> WORK INSTRUCTIONS
Across all the records below, count the lines that hold "const". State only that figure.

> EXERCISE INPUT
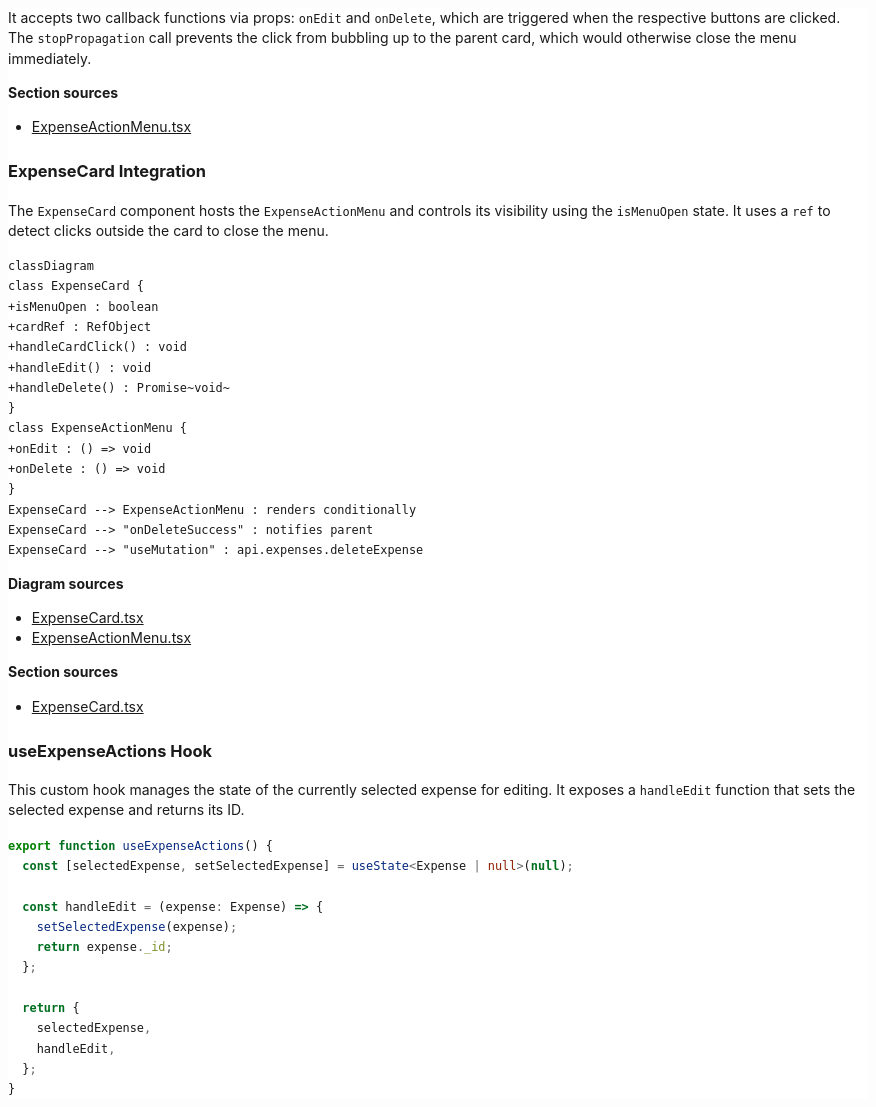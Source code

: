 It accepts two callback functions via props: `onEdit` and `onDelete`, which are triggered when the respective buttons are clicked. The `stopPropagation` call prevents the click from bubbling up to the parent card, which would otherwise close the menu immediately.

**Section sources**
- [ExpenseActionMenu.tsx](file://src/features/dashboard/components/Expenses/ExpenseActionMenu.tsx)

### ExpenseCard Integration
The `ExpenseCard` component hosts the `ExpenseActionMenu` and controls its visibility using the `isMenuOpen` state. It uses a `ref` to detect clicks outside the card to close the menu.

```mermaid
classDiagram
class ExpenseCard {
+isMenuOpen : boolean
+cardRef : RefObject
+handleCardClick() : void
+handleEdit() : void
+handleDelete() : Promise~void~
}
class ExpenseActionMenu {
+onEdit : () => void
+onDelete : () => void
}
ExpenseCard --> ExpenseActionMenu : renders conditionally
ExpenseCard --> "onDeleteSuccess" : notifies parent
ExpenseCard --> "useMutation" : api.expenses.deleteExpense
```

**Diagram sources**
- [ExpenseCard.tsx](file://src/features/dashboard/components/Expenses/ExpenseCard.tsx)
- [ExpenseActionMenu.tsx](file://src/features/dashboard/components/Expenses/ExpenseActionMenu.tsx)

**Section sources**
- [ExpenseCard.tsx](file://src/features/dashboard/components/Expenses/ExpenseCard.tsx)

### useExpenseActions Hook
This custom hook manages the state of the currently selected expense for editing. It exposes a `handleEdit` function that sets the selected expense and returns its ID.

```ts
export function useExpenseActions() {
  const [selectedExpense, setSelectedExpense] = useState<Expense | null>(null);

  const handleEdit = (expense: Expense) => {
    setSelectedExpense(expense);
    return expense._id;
  };

  return {
    selectedExpense,
    handleEdit,
  };
}
```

> RESULT OF THE EXERCISE
2